**Your instructions**:
Copy every line from the records below that holds the word "system".

**Material for this task**:
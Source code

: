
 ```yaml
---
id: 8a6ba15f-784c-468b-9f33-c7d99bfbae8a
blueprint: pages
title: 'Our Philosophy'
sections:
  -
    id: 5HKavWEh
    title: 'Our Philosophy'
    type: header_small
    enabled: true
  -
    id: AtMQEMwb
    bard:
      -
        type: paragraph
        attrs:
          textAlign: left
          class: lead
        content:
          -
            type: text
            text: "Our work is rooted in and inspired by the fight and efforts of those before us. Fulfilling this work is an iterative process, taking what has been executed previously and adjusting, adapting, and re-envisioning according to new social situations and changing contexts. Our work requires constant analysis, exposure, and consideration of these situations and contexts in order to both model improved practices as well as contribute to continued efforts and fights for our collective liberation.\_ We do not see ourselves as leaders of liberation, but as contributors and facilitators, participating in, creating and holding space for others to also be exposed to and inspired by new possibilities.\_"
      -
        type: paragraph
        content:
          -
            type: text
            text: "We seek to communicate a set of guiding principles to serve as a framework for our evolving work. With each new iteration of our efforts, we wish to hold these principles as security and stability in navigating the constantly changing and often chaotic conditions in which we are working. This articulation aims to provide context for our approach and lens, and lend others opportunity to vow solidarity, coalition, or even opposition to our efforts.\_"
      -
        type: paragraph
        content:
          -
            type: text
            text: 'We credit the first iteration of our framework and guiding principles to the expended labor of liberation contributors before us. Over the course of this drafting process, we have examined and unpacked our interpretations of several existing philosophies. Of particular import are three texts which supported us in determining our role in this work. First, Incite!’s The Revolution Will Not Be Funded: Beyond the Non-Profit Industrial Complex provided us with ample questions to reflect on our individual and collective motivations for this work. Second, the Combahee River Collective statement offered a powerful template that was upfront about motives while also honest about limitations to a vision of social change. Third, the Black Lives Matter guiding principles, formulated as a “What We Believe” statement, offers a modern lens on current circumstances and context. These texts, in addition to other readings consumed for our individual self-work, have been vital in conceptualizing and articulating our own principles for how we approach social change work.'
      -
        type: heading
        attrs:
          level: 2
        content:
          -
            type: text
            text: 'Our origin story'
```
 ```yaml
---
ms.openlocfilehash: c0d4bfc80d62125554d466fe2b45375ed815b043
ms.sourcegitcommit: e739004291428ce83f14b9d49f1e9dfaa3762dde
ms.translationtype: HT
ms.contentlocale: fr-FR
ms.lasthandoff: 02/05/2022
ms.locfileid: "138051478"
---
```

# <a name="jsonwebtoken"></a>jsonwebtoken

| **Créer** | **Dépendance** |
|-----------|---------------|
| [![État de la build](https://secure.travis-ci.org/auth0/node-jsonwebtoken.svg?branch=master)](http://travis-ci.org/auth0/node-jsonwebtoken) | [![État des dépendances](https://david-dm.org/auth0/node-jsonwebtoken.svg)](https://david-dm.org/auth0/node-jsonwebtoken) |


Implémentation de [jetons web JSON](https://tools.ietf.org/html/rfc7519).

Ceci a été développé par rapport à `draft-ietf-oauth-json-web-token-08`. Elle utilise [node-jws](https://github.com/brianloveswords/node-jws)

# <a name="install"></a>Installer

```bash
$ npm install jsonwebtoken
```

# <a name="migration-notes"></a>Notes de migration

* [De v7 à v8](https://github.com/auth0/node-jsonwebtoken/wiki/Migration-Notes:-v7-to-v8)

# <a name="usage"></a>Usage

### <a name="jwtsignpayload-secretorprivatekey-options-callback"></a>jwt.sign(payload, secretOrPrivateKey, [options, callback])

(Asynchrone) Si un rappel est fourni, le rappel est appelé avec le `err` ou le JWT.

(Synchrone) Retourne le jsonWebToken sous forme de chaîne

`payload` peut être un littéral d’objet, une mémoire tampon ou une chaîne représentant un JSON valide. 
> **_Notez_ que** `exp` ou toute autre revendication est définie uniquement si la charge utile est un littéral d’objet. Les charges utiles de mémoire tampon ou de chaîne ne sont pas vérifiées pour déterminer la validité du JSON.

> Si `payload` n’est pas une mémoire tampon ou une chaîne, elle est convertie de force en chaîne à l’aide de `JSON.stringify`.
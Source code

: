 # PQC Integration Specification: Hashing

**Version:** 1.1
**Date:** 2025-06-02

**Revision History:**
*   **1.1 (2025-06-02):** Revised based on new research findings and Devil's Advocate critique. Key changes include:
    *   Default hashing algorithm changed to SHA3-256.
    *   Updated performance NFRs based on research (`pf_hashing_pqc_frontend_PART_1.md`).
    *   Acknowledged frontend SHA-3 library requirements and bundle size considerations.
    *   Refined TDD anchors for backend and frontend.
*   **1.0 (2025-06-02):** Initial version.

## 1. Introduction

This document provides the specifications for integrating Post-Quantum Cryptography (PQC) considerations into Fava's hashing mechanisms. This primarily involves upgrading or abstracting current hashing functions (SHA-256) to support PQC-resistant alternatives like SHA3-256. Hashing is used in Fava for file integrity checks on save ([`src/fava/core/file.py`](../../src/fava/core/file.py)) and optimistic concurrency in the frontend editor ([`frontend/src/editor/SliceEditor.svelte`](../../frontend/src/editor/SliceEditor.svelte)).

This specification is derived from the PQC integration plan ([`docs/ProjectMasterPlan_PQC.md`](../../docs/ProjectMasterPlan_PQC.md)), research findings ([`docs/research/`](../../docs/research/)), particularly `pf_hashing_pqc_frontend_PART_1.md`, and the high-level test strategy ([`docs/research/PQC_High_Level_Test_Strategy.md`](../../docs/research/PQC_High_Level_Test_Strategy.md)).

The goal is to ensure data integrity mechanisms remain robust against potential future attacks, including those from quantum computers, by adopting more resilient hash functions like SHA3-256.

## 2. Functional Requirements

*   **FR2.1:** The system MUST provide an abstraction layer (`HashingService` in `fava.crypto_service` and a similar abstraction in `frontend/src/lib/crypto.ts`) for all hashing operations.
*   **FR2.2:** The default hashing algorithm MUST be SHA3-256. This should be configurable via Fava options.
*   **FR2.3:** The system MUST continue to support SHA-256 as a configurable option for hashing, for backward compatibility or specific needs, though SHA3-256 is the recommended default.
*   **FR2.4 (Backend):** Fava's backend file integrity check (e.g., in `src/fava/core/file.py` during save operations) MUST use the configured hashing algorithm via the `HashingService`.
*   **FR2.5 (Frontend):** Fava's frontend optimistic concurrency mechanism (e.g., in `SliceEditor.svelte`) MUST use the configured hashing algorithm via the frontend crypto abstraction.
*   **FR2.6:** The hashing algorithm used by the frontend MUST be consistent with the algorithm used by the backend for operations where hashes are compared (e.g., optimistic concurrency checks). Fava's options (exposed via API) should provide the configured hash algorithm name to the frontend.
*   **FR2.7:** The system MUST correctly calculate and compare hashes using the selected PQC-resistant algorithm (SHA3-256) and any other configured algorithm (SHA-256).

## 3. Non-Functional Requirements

**Task answer**:
*   **FR2.1:** The system MUST provide an abstraction layer (`HashingService` in `fava.crypto_service` and a similar abstraction in `frontend/src/lib/crypto.ts`) for all hashing operations.
*   **FR2.3:** The system MUST continue to support SHA-256 as a configurable option for hashing, for backward compatibility or specific needs, though SHA3-256 is the recommended default.
*   **FR2.7:** The system MUST correctly calculate and compare hashes using the selected PQC-resistant algorithm (SHA3-256) and any other configured algorithm (SHA-256).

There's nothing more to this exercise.